Work item » From the first line of the material through the line containing "in\_ports\_$<$PORT$>$\_putRoutedFlit\_flit\_in & Input", restate everything word for word and nothing more.

Material for this exercise »
━━━━━━━━━━━━━━━━━━━━

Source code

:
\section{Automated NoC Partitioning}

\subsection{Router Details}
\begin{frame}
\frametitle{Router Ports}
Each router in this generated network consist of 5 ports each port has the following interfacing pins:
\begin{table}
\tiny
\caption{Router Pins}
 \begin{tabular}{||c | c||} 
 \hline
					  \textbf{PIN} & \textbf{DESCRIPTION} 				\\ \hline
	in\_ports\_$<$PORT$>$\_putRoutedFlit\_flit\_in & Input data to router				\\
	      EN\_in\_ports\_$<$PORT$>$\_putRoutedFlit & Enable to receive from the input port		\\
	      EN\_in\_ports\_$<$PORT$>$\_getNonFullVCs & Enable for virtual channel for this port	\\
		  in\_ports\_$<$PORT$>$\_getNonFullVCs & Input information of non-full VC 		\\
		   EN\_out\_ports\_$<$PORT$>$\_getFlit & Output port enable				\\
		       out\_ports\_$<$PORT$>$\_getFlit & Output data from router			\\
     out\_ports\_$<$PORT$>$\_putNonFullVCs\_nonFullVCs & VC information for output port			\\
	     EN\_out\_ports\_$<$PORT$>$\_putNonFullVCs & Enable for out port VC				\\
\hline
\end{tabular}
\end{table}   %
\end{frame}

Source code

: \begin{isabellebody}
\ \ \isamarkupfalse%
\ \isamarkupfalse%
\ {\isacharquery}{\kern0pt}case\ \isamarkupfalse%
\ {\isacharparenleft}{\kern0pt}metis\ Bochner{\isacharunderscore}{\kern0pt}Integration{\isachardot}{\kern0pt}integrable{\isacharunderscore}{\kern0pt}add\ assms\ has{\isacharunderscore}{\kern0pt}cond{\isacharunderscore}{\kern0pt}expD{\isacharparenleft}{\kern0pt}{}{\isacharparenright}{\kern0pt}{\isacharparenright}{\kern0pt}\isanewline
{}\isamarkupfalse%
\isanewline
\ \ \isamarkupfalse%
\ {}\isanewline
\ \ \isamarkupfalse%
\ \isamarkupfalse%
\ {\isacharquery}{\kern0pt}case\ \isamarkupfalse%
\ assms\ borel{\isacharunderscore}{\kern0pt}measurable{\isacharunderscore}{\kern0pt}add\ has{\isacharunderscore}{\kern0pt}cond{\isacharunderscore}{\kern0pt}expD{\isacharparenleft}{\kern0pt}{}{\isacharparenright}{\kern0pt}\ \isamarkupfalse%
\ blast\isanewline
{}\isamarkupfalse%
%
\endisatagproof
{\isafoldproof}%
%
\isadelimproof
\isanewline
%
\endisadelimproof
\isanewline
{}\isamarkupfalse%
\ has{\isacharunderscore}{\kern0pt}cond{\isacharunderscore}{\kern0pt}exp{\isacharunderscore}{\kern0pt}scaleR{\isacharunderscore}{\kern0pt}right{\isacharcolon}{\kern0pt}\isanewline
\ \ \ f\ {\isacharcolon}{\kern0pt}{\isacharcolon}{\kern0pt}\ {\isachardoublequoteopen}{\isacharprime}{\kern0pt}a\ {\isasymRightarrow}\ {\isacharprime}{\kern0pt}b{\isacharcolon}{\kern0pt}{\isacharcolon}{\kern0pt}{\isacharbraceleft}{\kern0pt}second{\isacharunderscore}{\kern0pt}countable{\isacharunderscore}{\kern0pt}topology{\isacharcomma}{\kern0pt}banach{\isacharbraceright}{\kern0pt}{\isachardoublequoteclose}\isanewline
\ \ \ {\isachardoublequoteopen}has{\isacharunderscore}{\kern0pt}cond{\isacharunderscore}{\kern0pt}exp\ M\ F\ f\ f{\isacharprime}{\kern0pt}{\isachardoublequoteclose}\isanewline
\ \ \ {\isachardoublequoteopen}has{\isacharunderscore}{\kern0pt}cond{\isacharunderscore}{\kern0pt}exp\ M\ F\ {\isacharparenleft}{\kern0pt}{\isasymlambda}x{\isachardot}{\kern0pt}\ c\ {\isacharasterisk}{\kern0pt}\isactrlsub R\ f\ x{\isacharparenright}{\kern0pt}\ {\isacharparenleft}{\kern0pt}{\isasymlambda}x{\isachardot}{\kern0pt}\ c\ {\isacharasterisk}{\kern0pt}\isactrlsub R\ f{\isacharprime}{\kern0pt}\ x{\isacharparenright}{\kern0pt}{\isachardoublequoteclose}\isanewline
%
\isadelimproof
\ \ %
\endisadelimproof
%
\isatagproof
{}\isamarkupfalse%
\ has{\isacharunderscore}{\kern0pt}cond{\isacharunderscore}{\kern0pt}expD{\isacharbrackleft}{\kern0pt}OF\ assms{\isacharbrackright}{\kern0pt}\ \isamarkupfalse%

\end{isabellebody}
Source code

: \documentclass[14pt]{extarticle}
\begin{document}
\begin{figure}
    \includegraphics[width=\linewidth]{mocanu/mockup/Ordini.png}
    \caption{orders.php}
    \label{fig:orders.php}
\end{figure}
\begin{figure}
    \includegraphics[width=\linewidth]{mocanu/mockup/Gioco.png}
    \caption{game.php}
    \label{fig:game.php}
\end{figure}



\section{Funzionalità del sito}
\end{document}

━━━━━━━━━━━━━━━━━━━━

Answer »
Source code

:
\section{Automated NoC Partitioning}

\subsection{Router Details}
\begin{frame}
\frametitle{Router Ports}
Each router in this generated network consist of 5 ports each port has the following interfacing pins:
\begin{table}
\tiny
\caption{Router Pins}
 \begin{tabular}{||c | c||} 
 \hline
					  \textbf{PIN} & \textbf{DESCRIPTION} 				\\ \hline
	in\_ports\_$<$PORT$>$\_putRoutedFlit\_flit\_in & Input data to router				\\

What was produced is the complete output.